> _Exercise inputs_
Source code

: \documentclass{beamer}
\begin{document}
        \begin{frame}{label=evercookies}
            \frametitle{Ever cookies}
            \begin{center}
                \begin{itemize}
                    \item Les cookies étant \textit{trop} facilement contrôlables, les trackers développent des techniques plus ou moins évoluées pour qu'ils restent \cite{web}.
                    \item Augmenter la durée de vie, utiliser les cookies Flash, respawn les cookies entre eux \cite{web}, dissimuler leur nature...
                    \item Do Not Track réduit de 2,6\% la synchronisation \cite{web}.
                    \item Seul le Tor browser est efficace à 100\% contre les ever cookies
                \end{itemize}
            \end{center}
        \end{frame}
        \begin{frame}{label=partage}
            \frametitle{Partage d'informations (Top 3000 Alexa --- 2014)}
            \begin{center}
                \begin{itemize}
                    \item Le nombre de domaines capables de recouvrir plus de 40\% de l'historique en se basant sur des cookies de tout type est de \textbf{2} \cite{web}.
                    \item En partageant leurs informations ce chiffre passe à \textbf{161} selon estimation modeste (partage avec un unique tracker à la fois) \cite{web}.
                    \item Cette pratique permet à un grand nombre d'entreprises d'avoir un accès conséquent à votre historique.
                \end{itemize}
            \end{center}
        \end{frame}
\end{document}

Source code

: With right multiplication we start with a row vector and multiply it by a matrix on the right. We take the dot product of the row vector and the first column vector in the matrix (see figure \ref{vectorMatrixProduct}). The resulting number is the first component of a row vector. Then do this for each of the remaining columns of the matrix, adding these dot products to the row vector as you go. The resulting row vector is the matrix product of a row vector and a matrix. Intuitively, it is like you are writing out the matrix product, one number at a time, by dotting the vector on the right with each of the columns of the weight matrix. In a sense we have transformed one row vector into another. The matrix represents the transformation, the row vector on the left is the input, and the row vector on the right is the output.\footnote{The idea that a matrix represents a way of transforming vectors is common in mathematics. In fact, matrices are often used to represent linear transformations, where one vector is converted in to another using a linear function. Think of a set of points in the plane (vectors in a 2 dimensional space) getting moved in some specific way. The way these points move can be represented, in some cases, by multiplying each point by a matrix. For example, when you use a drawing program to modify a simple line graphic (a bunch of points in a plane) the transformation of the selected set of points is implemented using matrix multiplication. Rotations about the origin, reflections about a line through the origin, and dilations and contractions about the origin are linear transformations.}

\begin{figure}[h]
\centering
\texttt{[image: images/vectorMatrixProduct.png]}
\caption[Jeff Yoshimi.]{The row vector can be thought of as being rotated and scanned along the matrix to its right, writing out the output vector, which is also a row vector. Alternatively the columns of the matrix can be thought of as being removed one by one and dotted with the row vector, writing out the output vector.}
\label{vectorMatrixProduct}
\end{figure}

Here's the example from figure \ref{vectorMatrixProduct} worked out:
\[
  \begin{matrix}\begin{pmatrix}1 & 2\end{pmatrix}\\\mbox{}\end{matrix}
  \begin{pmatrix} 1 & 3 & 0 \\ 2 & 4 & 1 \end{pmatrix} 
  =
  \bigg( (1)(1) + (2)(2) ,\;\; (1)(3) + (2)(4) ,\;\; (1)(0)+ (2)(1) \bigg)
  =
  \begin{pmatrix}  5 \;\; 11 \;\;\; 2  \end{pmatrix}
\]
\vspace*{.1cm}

> _Exercise details_
Each line in the listing that contains "historique" should be returned.

> _Response below_
                    \item Le nombre de domaines capables de recouvrir plus de 40\% de l'historique en se basant sur des cookies de tout type est de \textbf{2} \cite{web}.
                    \item Cette pratique permet à un grand nombre d'entreprises d'avoir un accès conséquent à votre historique.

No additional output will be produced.